Talk:Mutual information
Explanation in Figure 1
Hello,
I believe the explanation associated with figure 1 is very misleading (just the explanation; the figure itself is a valid one to some extent).
The explanation says that decoding can be done without errors (theoretically) as each of the messages is encircled by one and only one circle. This is a wrong one. We have to look at actual decoding process: we receive some garbled word r, and if r lies inside the overlapping region between 2 circles whose centers are 2 possible messages (which is not excluded by the explanation) then there is simply no way we can identify the correct sent message. The key to decoding here is the overlapping region, not how many messages there are in one circle.

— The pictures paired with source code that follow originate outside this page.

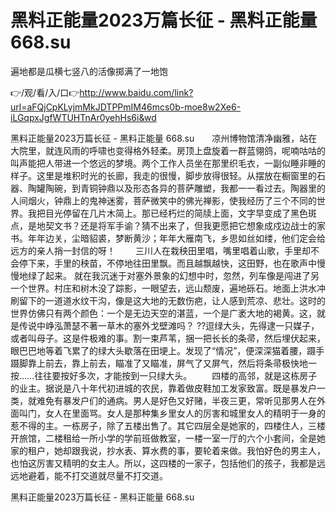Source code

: # 黑料正能量2023万篇长征 - 黑料正能量 668.su
遍地都是瓜横七竖八的活像掷满了一地饱

👉/观/看/入/口👉http://www.baidu.com/link?url=aFQjCpKLyjmMkJDTPPmIM46mcs0b-moe8w2Xe6-iLGqpxJgfWTUHTnAr0yehHs6i&wd

黑料正能量2023万篇长征 - 黑料正能量 668.su　　凉州博物馆清净幽雅，站在大院里，就连风雨的呼啸也变得格外轻柔。房顶上盘旋着一群蓝翎鸽，呢喃咕咕的叫声能把人带进一个悠远的梦境。两个工作人员坐在那里织毛衣，一副似睡非睡的样子。这里是堆积时光的长廊，我走的很慢，脚步放得很轻。从摆放在橱窗里的石器、陶罐陶碗，到青铜钟鼎以及形态各异的菩萨雕塑，我都一一看过去。陶器里的人间烟火，钟鼎上的鬼神迷雾，菩萨微笑中的佛光禅影，使我经历了三个不同的世界。我把目光停留在几片木简上。那已经朽烂的简牍上面，文字早变成了黑色斑点，是地契文书？还是将军手谕？猜不出来了，但我更愿把它想象成戍边战士的家书。年年边关，尘暗貂裘，梦断黄沙；年年大雁南飞，乡思如丝如缕，他们定会给远方的亲人捎一封信的呀！
　　三川人在栽秧田里唱，嘴里唱着山歌，手里却不会停下来，手里的秧苗，不停地往田里飘。而且越飘越快，这田野，也在歌声中慢慢地绿了起来。
就在我沉迷于对塞外景象的幻想中时，忽然，列车像是闯进了另一个世界。村庄和树木没了踪影，一眼望去，远山颓废，遍地砾石。地面上洪水冲刷留下的一道道水纹干沟，像是这大地的无数伤疤，让人感到荒凉、悲壮。这时的世界仿佛只有两个颜色：一个是无边天空的湛蓝，一个是广袤大地的褐黄。这，就是传说中峥泓萧瑟不著一草木的塞外戈壁滩吗？
??逗绿大头，先得逮一只媒子，或者叫母子。这是件极难的事。割一束芦苇，捆一把长长的条帚，然后埋伏起来，眼巴巴地等着飞累了的绿大头歇落在田埂上。发现了“情况”，便深深猫着腰，蹑手蹑脚靠上前去，靠上前去，瞄准了又瞄准，屏气了又屏气，然后将条帚极快地一按……往往要按好多次，才能按到一只绿大头。
　　四楼的高邻，就是这栋房子的业主。据说是八十年代初进城的农民，靠着做皮鞋加工发家致富。既是暴发户一类，就难免有暴发户们的通病。男人是好色又好赌，半夜三更，常听见那男人在外面叫门，女人在里面骂。女人是那种集乡里女人的厉害和城里女人的精明于一身的惹不得的主。一栋房子，除了五楼出售了。其它四层全是她家的，四楼住人，三楼开旅馆，二楼租给一所小学的学前班做教室，一楼一室一厅的六个小套间，全是她家的租户，她却跟我说，抄水表、算水费的事，要轮着来做。我怕好色的男主人，也怕这厉害又精明的女主人。所以，这四楼的一家子，包括他们的孩子，我都是远远地避着，能不打交道就尽量不打交道。

黑料正能量2023万篇长征 - 黑料正能量 668.su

The whole miracle in Shannon's result is due to the very large codelength n (i.e. n approaches infinity). Translated into some pictorial visualization, Shannon's picture of coding problem is in n-dimensional space (this is not Euclidean space by the way). It can be showed that the volume of overlapping region of each pair of circles in (b) of figure 1 simply "vanishes" as n goes to infinity, while this is not the case in (a). This result is provable for Discrete-Memoryless channel. By "vanish," I mean the fraction of space that overlapping regions take up goes to 0; this does not mean the space of all overlapping regions is infinitesimal - it can be huge. This is the key insight in the pictorial interpretation of Shannon's theorem. Even though the overlapping regions can be vast, since the fraction of space they take up is so small, the probability that the garbled word r lands onto any overlapping regions also vanishes as n approaches infinity. Shannon's theorem and also Shannon's framework (or Shannon's model, as some coding theorists in Hamming school call) are totally based upon probability argument (and the law of large numbers in particular, to highlight the role of very large n and probability). These essences of Shannon's theorem were not touched on in the explanation.
This also brings to light why in practice there is always some error in decoding. One simply cannot provide enough resource to obtain infinite codelength n.
As a side note, a minor imperfection is that those circles in the figure were not explained.